Since gold is unaffected by inflation and currency depreciation, it remains as the safest investment platform. Unlike when you invest your money in the bank, in the event it declares bankruptcy you’ll only receive a small amount of money. Also, if you keep your money or gold in your house, there’s always the possibility of it being stolen.
IRA’s are intangible; therefore it is safe from being stolen.
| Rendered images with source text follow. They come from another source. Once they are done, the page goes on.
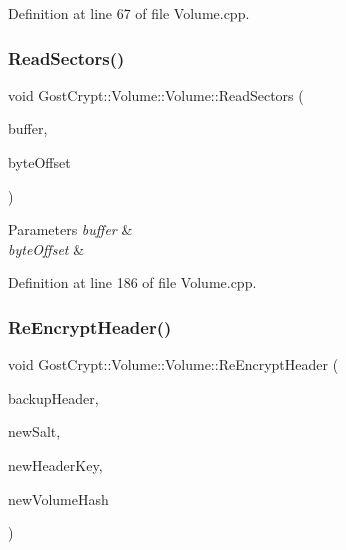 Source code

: Definition at line 67 of file Volume.\+cpp.

\mbox{\label{class_gost_crypt_1_1_volume_1_1_volume_a3fa2268b80039d55b3402e55bfe52a8d}} 
\subsubsection{\texorpdfstring{Read\+Sectors()}{ReadSectors()}}
{\footnotesize\ttfamily void Gost\+Crypt\+::\+Volume\+::\+Volume\+::\+Read\+Sectors (\begin{DoxyParamCaption}\item[{\hyperlink{class_gost_crypt_1_1_buffer_ptr}{Buffer\+Ptr} \&}]{buffer,  }\item[{quint64}]{byte\+Offset }\end{DoxyParamCaption})}


\begin{DoxyParams}{Parameters}
{\em buffer} & \\
\hline
{\em byte\+Offset} & \\
\hline
\end{DoxyParams}


Definition at line 186 of file Volume.\+cpp.

\mbox{\label{class_gost_crypt_1_1_volume_1_1_volume_a0025ff1fb7ab43176b5266ea6fdfbcf0}} 
\subsubsection{\texorpdfstring{Re\+Encrypt\+Header()}{ReEncryptHeader()}}
{\footnotesize\ttfamily void Gost\+Crypt\+::\+Volume\+::\+Volume\+::\+Re\+Encrypt\+Header (\begin{DoxyParamCaption}\item[{bool}]{backup\+Header,  }\item[{const \hyperlink{class_gost_crypt_1_1_buffer_ptr}{Buffer\+Ptr} \&}]{new\+Salt,  }\item[{const \hyperlink{class_gost_crypt_1_1_buffer_ptr}{Buffer\+Ptr} \&}]{new\+Header\+Key,  }\item[{Q\+Shared\+Pointer$<$ \hyperlink{class_gost_crypt_1_1_volume_1_1_volume_hash}{Volume\+Hash} $>$}]{new\+Volume\+Hash }\end{DoxyParamCaption})}



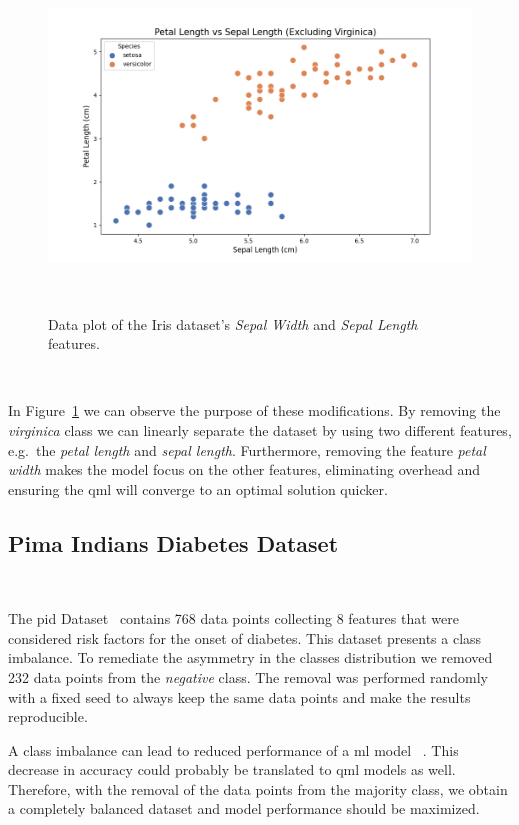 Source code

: \begin{figure}[h!]
  \includegraphics[scale=0.5]{figures/iris-linear-separation.png}
  \centering
  \caption{Data plot of the Iris dataset's \textit{Sepal Width} and \textit{Sepal Length} features.}
~\label{fig:iris_linear}
\end{figure} \

In Figure~\ref{fig:iris_linear} we can observe the purpose of these
modifications. By removing the \textit{virginica} class we can
linearly separate the dataset by using two different features,
e.g.\ the \textit{petal length} and \textit{sepal length}. Furthermore,
removing the feature \textit{petal width} makes the model focus on
the other features, eliminating overhead and ensuring the \ac{qml}
will converge to an optimal solution quicker. \

\subsection{Pima Indians Diabetes Dataset}\label{subsection:diabetes} \

The \ac{pid} Dataset~\cite{smith_using_1988} contains
768 data points collecting 8 features that were considered risk
factors for the onset of diabetes. This dataset presents a class
imbalance. To remediate the asymmetry in the classes distribution
we removed 232 data points from the \textit{negative} class. The
removal was performed randomly with a fixed seed to always
keep the same data points and make the results reproducible. \

A class imbalance can lead to reduced performance of a \ac{ml} model
~\cite{drummond_c45_nodate}. This decrease in accuracy could
probably be translated to \ac{qml} models as well. Therefore,
with the removal of the data points from the majority class, we
obtain a completely balanced dataset and model performance should
be maximized. \


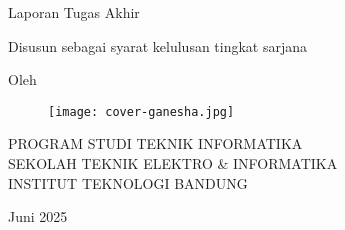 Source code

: \clearpage
\pagestyle{empty}

\begin{center}
    \smallskip
    
    \Large \bfseries \MakeUppercase{\thetitle}
    \vfill
    
    \Large Laporan Tugas Akhir
    \vfill
    
    \large Disusun sebagai syarat kelulusan tingkat sarjana
    \vfill
    
    \large Oleh
    
    \Large \theauthor
    
    \vfill
    \begin{figure}[h]
        \centering
        \texttt{[image: cover-ganesha.jpg]}
    \end{figure}
    \vfill
    
    \large
    \uppercase{
        Program Studi Teknik Informatika \\
        Sekolah Teknik Elektro \& Informatika \\
        Institut Teknologi Bandung
    }
    
    Juni 2025
    
\end{center}

\clearpage
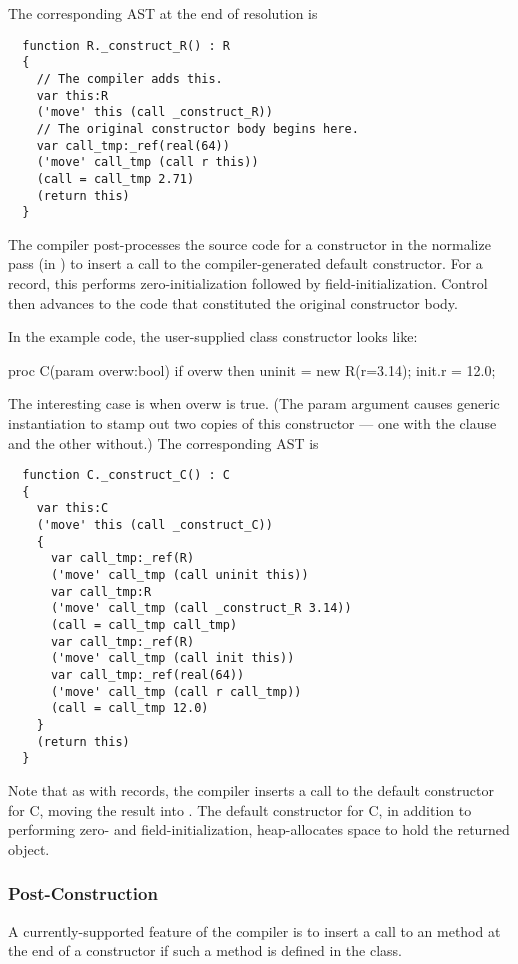 The corresponding AST at the end of resolution is
\begin{verbatim}
  function R._construct_R() : R
  {
    // The compiler adds this.
    var this:R
    ('move' this (call _construct_R))
    // The original constructor body begins here.
    var call_tmp:_ref(real(64))
    ('move' call_tmp (call r this))
    (call = call_tmp 2.71)
    (return this)
  }
\end{verbatim}

The compiler post-processes the source code for a constructor in the normalize pass (in
) to insert a call to the compiler-generated default
constructor.  For a record, this performs zero-initialization followed by
field-initialization.  Control then advances to the code that constituted the original
constructor body.

In the example code, the user-supplied class constructor looks like:
\begin{chapel}
  proc C(param overw:bool)
  {
    if overw then
    {
      uninit = new R(r=3.14);
      init.r = 12.0;
    }
  }
\end{chapel}
The interesting case is when overw is true.  (The param argument causes generic
instantiation to stamp out two copies of this constructor --- one with the 
 clause and the other without.)  The corresponding AST is
\begin{verbatim}
  function C._construct_C() : C
  {
    var this:C
    ('move' this (call _construct_C))
    {
      var call_tmp:_ref(R)
      ('move' call_tmp (call uninit this))
      var call_tmp:R
      ('move' call_tmp (call _construct_R 3.14))
      (call = call_tmp call_tmp)
      var call_tmp:_ref(R)
      ('move' call_tmp (call init this))
      var call_tmp:_ref(real(64))
      ('move' call_tmp (call r call_tmp))
      (call = call_tmp 12.0)
    }
    (return this)
  }
\end{verbatim}
Note that as with records, the compiler inserts a call to the default constructor for C,
moving the result into .  The default constructor for C, in addition to
performing zero- and field-initialization, heap-allocates space to hold the returned object.


\subsubsection{Post-Construction}

A currently-supported feature of the compiler is to insert a call to an 
method at the end of a constructor if such a method is defined in the class.

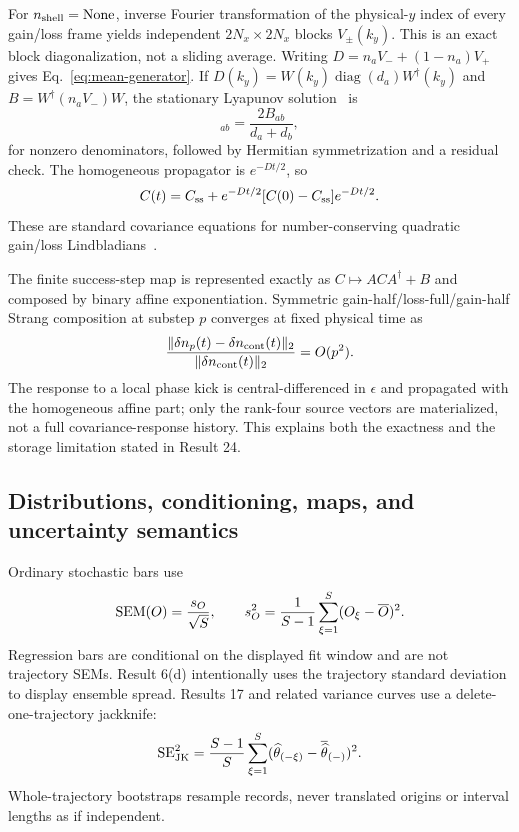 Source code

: \documentclass[aps,prb,twocolumn,floatfix,nofootinbib,superscriptaddress]{revtex4-2}
\begin{document}
For $n_{\rm shell}=\mathrm{None}$, inverse Fourier transformation of the physical-$y$
index of every gain/loss frame yields independent $2N_x\times2N_x$ blocks
$V_\pm(k_y)$.  This is an exact block diagonalization, not a sliding average.  Writing
$D=n_aV_-+(1-n_a)V_+$ gives Eq.~\eqref{eq:mean-generator}.  If
$D(k_y)=W(k_y)\operatorname{diag}(d_a)W^\dagger(k_y)$ and
$B=W^\dagger(n_aV_-)W$, the stationary Lyapunov solution~\cite{BartelsStewart1972} is
\begin{equation}
 [W^\dagger C_{\rm ss}W]_{ab}=\frac{2B_{ab}}{d_a+d_b},
 \label{eq:atlas-lyapunov-solution}
\end{equation}
for nonzero denominators, followed by Hermitian symmetrization and a residual check.
The homogeneous propagator is $e^{-Dt/2}$, so
\begin{equation}
 C(t)=C_{\rm ss}
 +e^{-Dt/2}[C(0)-C_{\rm ss}]e^{-Dt/2}.
 \label{eq:atlas-continuous-solution}
\end{equation}
These are standard covariance equations for number-conserving quadratic gain/loss
Lindbladians~\cite{Prosen2008,EisertProsen2010}.

The finite success-step map is represented exactly as
$C\mapsto ACA^\dagger+B$ and composed by binary affine exponentiation.  Symmetric
gain-half/loss-full/gain-half Strang composition at substep $p$ converges at fixed
physical time as
\begin{equation}
 \frac{\|\delta n_p(t)-\delta n_{\rm cont}(t)\|_2}
 {\|\delta n_{\rm cont}(t)\|_2}=O(p^2).
 \label{eq:atlas-strang-convergence}
\end{equation}
The response to a local phase kick is central-differenced in $\epsilon$ and propagated
with the homogeneous affine part; only the rank-four source vectors are materialized, not
a full covariance-response history.  This explains both the exactness and the storage
limitation stated in Result 24.

\subsection{Distributions, conditioning, maps, and uncertainty semantics}
\label{app:statistics-formalism}

Ordinary stochastic bars use
\begin{equation}
 {\rm SEM}(O)=\frac{s_O}{\sqrt S},\qquad
 s_O^2=\frac1{S-1}\sum_{\xi=1}^{S}(O_\xi-\overline O)^2.
 \label{eq:atlas-sem}
\end{equation}
Regression bars are conditional on the displayed fit window and are not trajectory SEMs.
Result 6(d) intentionally uses the trajectory standard deviation to display ensemble
spread.  Results 17 and related variance curves use a delete-one-trajectory jackknife:
\begin{equation}
 {\rm SE}_{\rm JK}^2=\frac{S-1}{S}\sum_{\xi=1}^{S}
 (\widehat\theta_{(-\xi)}-\overline{\widehat\theta}_{(-)})^2.
 \label{eq:atlas-jackknife}
\end{equation}
Whole-trajectory bootstraps resample records, never translated origins or interval
lengths as if independent.
\end{document}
Gold investments are limited

One of the factors that increase the value of gold is its availability. It takes 5-10 years for mining companies to introduce new supplies of gold in the market. That’s why wise investors choose to buy gold whenever it’s available because the demand for it rises throughout the years.

Demand is on the rise

Demand for gold either for investment or jewelry use has increased in the last five years. In China and India, these countries bought anywhere from 1,000 to 1,500 tones of gold in 2013 alone. Electronic companies need gold in their chips and semi-conductors.

There is a foreseen rise in the demand of gold both for civilians and companies.

Self-Directed IRA

Investors have 100% control of where to invest their money. They can ask for advice from their gold brokers, but at the end of the day, the decision lies in the investor’s hand. Unlike in traditional portfolios, bank managers or financial planners are the ones who decide where to put your money.

In self-direct IRAs, investors can own physical gold along with silver and stocks while having the perks of a tax-deferred account.

So, how to get started with Gold IRA? 

  1. Choose a reputable IRA broker company.
    Compare at least 3 companies. Do a background check and verify how long they’ve been doing this type of business. You want to work with an experienced broker, who can grow your money and portfolio.
  2. Fill-out necessary documents.
    Once you’ve chosen a company, they’ll give you a list of requirements and forms needed. Carefully read the form and contract. If there are things or information that you don’t understand in the contract, ask your broker to explain it to you.
    Some companies allow these forms to be scanned and emailed. While others require you to be present in their office.
  3. Choose where to invest.
    Once your account is activated, you can now choose which company to invest from. This is also the time to do a Direct Roll-over if you have other investment platforms.
    If you’re still undecided which type of gold to buy, you can always ask your broker. They will guide you in building a profitable and stable portfolio.